Control of coagulation is achieved by the protein C pathway and antithrombin. In the protein C pathway thrombin bound to thrombomodulin activates protein C, which in turn inactivates activated factor V and factor VIII in the presence of protein S, thereby downregulating the generation of thrombin. The neutralization of thrombin is achieved by antithrombin bound to heparin sulfate. In the
inherited thrombophilias, a deficiency of antithrombin, protein C, or protein S, aberrant activity of factor V, or increased activity of
prothrombin results in decreased neutralization of thrombin or increased generation of thrombin.

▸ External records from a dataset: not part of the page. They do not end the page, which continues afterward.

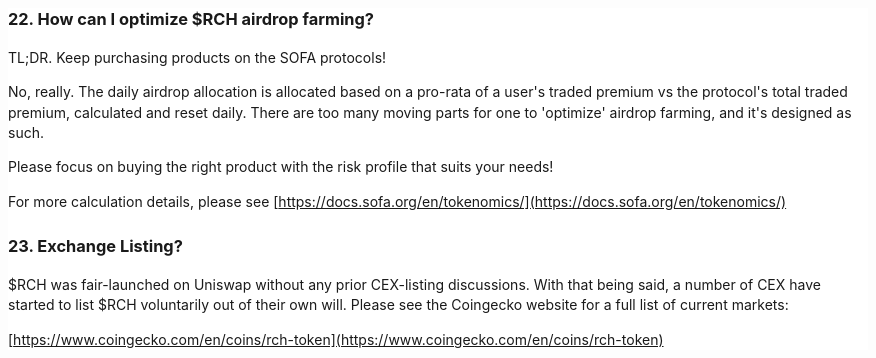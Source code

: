 ### 22. How can I optimize $RCH airdrop farming?

TL;DR.  Keep purchasing products on the SOFA protocols!

No, really.  The daily airdrop allocation is allocated based on a pro-rata of a user's traded premium vs the protocol's total traded premium, calculated and reset daily.  There are too many moving parts for one to 'optimize' airdrop farming, and it's designed as such.

Please focus on buying the right product with the risk profile that suits your needs!

For more calculation details, please see [https://docs.sofa.org/en/tokenomics/](https://docs.sofa.org/en/tokenomics/)

### 23. Exchange Listing?

$RCH was fair-launched on Uniswap without any prior CEX-listing discussions.  With that being said, a number of CEX have started to list $RCH voluntarily out of their own will.  Please see the Coingecko website for a full list of current markets:

[https://www.coingecko.com/en/coins/rch-token](https://www.coingecko.com/en/coins/rch-token)

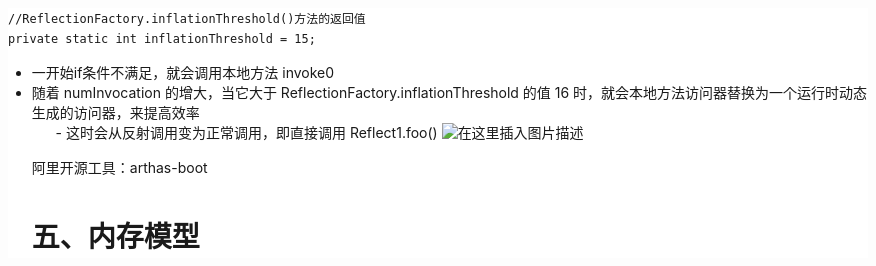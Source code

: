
 ```
//ReflectionFactory.inflationThreshold()方法的返回值
private static int inflationThreshold = 15;

```
- 一开始if条件不满足，就会调用本地方法 invoke0<li>随着 numInvocation 的增大，当它大于 ReflectionFactory.inflationThreshold 的值 16 时，就会本地方法访问器替换为一个运行时动态生成的访问器，来提高效率 
  <ul>- 这时会从反射调用变为正常调用，即直接调用 Reflect1.foo()
  <img src="https://img-blog.csdnimg.cn/20210211225248176.png?x-oss-process=image/watermark,type_ZmFuZ3poZW5naGVpdGk,shadow_10,text_aHR0cHM6Ly9ibG9nLmNzZG4ubmV0L3dlaXhpbl81MDI4MDU3Ng==,size_16,color_FFFFFF,t_70" alt="在这里插入图片描述">

阿里开源工具：arthas-boot

# 五、内存模型

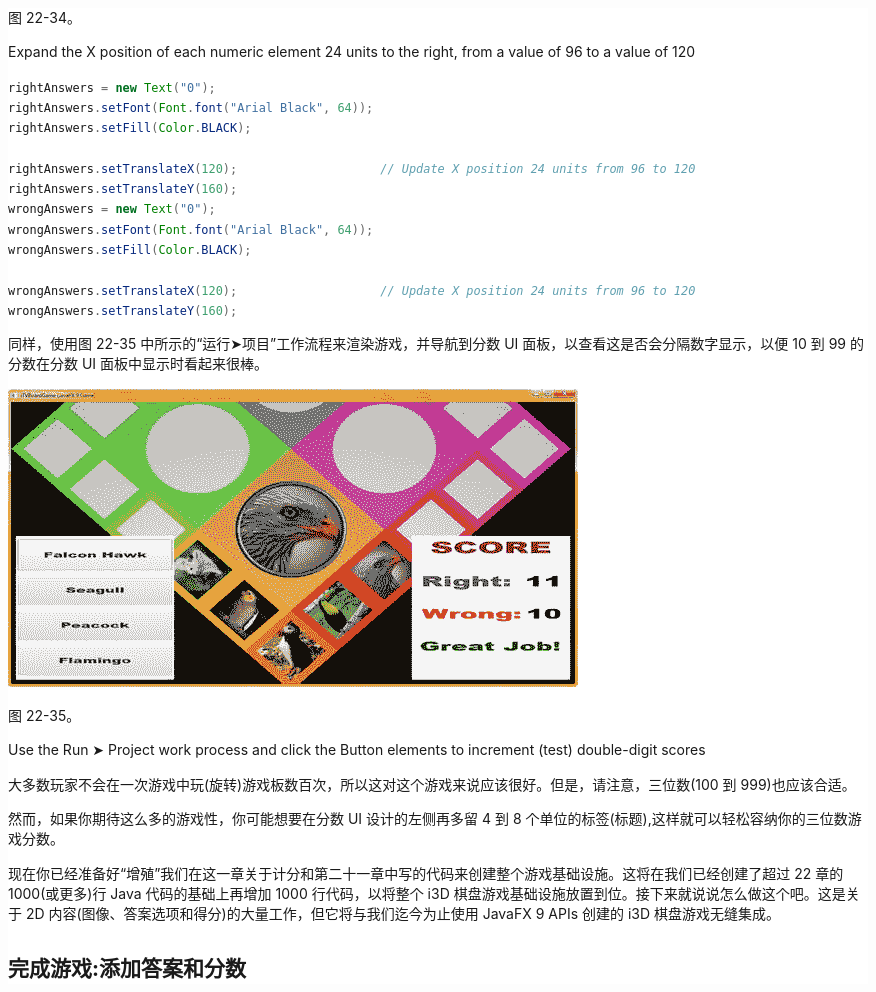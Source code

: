 图 22-34。

Expand the X position of each numeric element 24 units to the right, from a value of 96 to a value of 120

```java
rightAnswers = new Text("0");
rightAnswers.setFont(Font.font("Arial Black", 64));
rightAnswers.setFill(Color.BLACK);

rightAnswers.setTranslateX(120);                    // Update X position 24 units from 96 to 120
rightAnswers.setTranslateY(160);
wrongAnswers = new Text("0");
wrongAnswers.setFont(Font.font("Arial Black", 64));
wrongAnswers.setFill(Color.BLACK);

wrongAnswers.setTranslateX(120);                    // Update X position 24 units from 96 to 120
wrongAnswers.setTranslateY(160);

```

同样，使用图 22-35 中所示的“运行➤项目”工作流程来渲染游戏，并导航到分数 UI 面板，以查看这是否会分隔数字显示，以便 10 到 99 的分数在分数 UI 面板中显示时看起来很棒。

![A336284_1_En_22_Fig35_HTML.jpg](img/A336284_1_En_22_Fig35_HTML.jpg)

图 22-35。

Use the Run ➤ Project work process and click the Button elements to increment (test) double-digit scores

大多数玩家不会在一次游戏中玩(旋转)游戏板数百次，所以这对这个游戏来说应该很好。但是，请注意，三位数(100 到 999)也应该合适。

然而，如果你期待这么多的游戏性，你可能想要在分数 UI 设计的左侧再多留 4 到 8 个单位的标签(标题),这样就可以轻松容纳你的三位数游戏分数。

现在你已经准备好“增殖”我们在这一章关于计分和第二十一章中写的代码来创建整个游戏基础设施。这将在我们已经创建了超过 22 章的 1000(或更多)行 Java 代码的基础上再增加 1000 行代码，以将整个 i3D 棋盘游戏基础设施放置到位。接下来就说说怎么做这个吧。这是关于 2D 内容(图像、答案选项和得分)的大量工作，但它将与我们迄今为止使用 JavaFX 9 APIs 创建的 i3D 棋盘游戏无缝集成。

## 完成游戏:添加答案和分数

The binding of thrombin to thrombomodulin on endothelial cells of small blood vessels neutralizes the
procoagulant activities of thrombin and activates protein C. In large blood vessels, protein C binds to a
specific receptor, and the binding augments the activation of protein C by thrombin. Activated protein
C inactivates factors Va and VIIIa in the presence of
free protein S and phospholipids, thereby inhibiting
the generation of thrombin. Free protein S itself has
anticoagulant effects: it inhibits the prothrombinase
complex (factor Xa, factor Va, and phospholipid),
which converts prothrombin to thrombin, and the
tenase complex (factor IXa, factor VIIIa, and phospholipid), which converts factor X to factor Xa. A decrease in antithrombin activity impairs the neutralization of thrombin, and the reduced activity of protein
C or protein S diminishes the control of thrombin
generation. Both these mechanisms increase susceptibility to venous thrombosis (Fig. 1).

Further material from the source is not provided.